Stored items from a collection
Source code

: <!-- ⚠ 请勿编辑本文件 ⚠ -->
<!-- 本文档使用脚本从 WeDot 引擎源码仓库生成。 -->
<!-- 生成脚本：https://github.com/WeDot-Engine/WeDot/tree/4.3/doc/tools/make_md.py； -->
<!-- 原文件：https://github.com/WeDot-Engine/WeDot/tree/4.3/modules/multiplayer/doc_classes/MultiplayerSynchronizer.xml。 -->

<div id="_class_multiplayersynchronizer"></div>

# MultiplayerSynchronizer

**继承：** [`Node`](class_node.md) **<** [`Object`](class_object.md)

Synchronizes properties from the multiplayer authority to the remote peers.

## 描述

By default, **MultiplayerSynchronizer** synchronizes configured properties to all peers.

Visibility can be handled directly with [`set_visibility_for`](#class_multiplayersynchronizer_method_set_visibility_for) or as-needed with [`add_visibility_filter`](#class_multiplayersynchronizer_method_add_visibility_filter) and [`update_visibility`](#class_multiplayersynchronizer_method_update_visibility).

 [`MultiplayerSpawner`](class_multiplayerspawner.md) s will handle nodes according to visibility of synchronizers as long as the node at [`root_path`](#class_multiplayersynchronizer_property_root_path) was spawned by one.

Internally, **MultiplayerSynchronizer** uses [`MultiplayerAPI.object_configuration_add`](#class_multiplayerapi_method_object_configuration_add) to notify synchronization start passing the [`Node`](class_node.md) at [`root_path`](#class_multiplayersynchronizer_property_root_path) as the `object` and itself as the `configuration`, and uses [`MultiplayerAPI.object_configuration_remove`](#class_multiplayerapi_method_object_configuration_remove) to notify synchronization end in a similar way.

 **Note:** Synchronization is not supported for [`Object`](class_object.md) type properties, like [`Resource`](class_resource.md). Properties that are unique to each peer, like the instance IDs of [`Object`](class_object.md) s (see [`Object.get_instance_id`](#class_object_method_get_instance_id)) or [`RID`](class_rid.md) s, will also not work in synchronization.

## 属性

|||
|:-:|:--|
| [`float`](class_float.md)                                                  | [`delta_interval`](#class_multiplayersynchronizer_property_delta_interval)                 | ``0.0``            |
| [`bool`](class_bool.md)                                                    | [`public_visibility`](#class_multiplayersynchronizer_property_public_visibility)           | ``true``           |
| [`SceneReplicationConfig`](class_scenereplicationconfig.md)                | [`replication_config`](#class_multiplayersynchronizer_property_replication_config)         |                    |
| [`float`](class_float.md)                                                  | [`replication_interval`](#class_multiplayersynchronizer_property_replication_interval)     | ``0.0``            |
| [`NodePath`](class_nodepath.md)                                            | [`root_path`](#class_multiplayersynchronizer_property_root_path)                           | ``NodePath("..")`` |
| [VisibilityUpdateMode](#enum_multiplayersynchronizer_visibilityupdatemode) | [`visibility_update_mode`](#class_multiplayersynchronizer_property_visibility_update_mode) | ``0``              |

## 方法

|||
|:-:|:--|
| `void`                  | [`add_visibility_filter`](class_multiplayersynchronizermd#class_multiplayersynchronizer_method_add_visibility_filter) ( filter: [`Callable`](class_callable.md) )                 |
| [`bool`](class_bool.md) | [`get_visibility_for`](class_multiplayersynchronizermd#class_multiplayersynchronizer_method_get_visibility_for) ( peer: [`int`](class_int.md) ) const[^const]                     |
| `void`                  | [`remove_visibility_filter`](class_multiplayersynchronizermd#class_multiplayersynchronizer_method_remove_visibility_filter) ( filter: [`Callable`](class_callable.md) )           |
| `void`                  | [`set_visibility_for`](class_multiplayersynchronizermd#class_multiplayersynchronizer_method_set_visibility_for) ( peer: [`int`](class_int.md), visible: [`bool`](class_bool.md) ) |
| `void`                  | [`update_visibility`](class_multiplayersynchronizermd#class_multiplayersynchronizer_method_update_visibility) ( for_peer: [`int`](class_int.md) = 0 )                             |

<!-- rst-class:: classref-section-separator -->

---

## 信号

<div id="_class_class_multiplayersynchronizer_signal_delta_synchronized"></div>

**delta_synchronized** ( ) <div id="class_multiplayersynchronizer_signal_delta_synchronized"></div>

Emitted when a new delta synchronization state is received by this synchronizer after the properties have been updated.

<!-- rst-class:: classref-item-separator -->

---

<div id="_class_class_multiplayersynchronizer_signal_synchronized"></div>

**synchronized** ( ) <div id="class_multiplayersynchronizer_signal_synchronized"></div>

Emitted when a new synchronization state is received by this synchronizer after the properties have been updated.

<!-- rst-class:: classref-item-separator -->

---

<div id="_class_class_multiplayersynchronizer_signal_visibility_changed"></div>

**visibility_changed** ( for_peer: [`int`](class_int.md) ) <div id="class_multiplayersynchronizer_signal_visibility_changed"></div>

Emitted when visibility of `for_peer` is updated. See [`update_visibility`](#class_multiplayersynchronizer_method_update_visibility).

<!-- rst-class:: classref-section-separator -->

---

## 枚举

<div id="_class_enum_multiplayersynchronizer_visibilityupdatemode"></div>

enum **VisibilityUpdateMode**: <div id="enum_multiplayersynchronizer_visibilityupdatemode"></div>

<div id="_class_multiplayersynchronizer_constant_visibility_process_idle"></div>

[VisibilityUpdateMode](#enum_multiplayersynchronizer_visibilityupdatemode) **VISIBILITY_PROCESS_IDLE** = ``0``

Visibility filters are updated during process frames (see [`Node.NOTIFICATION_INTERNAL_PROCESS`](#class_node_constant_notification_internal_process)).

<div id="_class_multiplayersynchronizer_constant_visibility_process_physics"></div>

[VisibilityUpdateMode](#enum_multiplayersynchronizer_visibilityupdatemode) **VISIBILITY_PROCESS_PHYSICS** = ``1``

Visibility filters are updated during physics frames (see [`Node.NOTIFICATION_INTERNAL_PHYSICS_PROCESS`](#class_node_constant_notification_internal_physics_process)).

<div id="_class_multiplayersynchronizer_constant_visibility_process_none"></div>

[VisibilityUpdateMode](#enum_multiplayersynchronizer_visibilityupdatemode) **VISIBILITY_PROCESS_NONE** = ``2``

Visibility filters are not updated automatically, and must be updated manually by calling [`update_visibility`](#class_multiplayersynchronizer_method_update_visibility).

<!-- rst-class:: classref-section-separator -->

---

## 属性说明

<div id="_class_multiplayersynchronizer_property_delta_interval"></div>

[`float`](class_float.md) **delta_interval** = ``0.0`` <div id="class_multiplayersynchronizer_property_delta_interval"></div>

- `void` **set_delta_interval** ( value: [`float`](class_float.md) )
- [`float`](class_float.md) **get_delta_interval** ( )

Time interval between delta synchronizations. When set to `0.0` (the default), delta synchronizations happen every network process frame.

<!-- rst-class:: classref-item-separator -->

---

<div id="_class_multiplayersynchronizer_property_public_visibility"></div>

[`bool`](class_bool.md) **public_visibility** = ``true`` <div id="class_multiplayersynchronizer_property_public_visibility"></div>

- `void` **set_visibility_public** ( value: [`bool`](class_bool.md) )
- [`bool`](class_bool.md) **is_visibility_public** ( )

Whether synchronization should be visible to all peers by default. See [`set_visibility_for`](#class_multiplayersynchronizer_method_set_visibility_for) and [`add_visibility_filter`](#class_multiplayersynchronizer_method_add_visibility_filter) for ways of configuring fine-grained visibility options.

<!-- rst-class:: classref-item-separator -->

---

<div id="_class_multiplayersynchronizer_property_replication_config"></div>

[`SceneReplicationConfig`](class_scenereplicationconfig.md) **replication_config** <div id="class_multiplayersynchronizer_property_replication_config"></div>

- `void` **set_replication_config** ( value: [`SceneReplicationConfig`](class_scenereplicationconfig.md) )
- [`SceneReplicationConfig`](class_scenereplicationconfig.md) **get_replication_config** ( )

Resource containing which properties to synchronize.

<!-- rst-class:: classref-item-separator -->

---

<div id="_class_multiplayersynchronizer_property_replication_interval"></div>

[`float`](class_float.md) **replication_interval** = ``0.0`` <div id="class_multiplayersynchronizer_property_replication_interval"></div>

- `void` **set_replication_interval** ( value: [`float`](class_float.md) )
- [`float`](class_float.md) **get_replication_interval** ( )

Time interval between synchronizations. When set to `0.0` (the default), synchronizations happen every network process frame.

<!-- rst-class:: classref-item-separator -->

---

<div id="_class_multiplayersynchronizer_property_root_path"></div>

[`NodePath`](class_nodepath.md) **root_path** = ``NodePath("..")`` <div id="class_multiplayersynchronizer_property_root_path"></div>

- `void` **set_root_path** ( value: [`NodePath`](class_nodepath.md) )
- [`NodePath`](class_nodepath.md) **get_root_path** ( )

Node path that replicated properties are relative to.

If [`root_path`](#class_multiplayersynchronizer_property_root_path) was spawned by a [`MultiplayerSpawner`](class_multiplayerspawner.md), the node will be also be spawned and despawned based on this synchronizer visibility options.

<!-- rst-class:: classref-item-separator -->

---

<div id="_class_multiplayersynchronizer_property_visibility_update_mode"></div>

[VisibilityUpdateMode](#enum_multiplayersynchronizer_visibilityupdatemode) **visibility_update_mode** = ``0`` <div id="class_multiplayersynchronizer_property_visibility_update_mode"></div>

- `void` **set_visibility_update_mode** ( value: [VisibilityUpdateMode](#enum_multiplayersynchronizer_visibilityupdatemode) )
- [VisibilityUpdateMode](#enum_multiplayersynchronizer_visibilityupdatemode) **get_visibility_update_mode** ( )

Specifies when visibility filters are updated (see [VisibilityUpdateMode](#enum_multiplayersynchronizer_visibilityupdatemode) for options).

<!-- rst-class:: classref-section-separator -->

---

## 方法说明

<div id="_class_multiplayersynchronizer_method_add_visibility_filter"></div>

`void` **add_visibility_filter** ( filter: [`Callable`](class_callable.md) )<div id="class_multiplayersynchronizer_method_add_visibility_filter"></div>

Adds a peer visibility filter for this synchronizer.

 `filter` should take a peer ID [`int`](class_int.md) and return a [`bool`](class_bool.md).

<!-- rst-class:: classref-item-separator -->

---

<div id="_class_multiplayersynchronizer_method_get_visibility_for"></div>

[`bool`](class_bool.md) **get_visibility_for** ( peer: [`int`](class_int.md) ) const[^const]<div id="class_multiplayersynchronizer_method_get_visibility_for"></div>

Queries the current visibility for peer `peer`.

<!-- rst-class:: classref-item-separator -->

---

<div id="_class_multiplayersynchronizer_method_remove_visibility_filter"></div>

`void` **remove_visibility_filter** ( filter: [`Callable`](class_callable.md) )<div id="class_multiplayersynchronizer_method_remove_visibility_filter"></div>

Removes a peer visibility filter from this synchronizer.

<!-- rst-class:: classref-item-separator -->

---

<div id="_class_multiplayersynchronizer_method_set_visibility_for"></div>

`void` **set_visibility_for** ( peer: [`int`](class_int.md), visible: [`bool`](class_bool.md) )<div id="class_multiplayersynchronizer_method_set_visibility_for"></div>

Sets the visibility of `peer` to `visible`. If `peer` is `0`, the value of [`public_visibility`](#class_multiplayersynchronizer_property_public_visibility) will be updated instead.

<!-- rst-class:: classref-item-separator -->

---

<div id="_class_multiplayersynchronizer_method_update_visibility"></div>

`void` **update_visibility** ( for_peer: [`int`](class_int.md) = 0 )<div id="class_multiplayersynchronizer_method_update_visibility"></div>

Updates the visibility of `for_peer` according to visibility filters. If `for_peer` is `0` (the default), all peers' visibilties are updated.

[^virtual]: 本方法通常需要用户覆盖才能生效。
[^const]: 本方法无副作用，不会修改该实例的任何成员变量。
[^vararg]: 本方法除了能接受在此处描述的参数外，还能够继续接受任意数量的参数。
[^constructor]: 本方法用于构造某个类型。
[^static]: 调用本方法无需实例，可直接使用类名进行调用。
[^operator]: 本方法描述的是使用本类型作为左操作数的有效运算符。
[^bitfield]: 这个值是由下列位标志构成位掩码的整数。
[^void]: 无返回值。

* **WHAT IS BEING ASKED**:
Return each line among the entries that holds the word "state".

* **RESPONSE TO THE EXERCISE**:
Emitted when a new delta synchronization state is received by this synchronizer after the properties have been updated.
Emitted when a new synchronization state is received by this synchronizer after the properties have been updated.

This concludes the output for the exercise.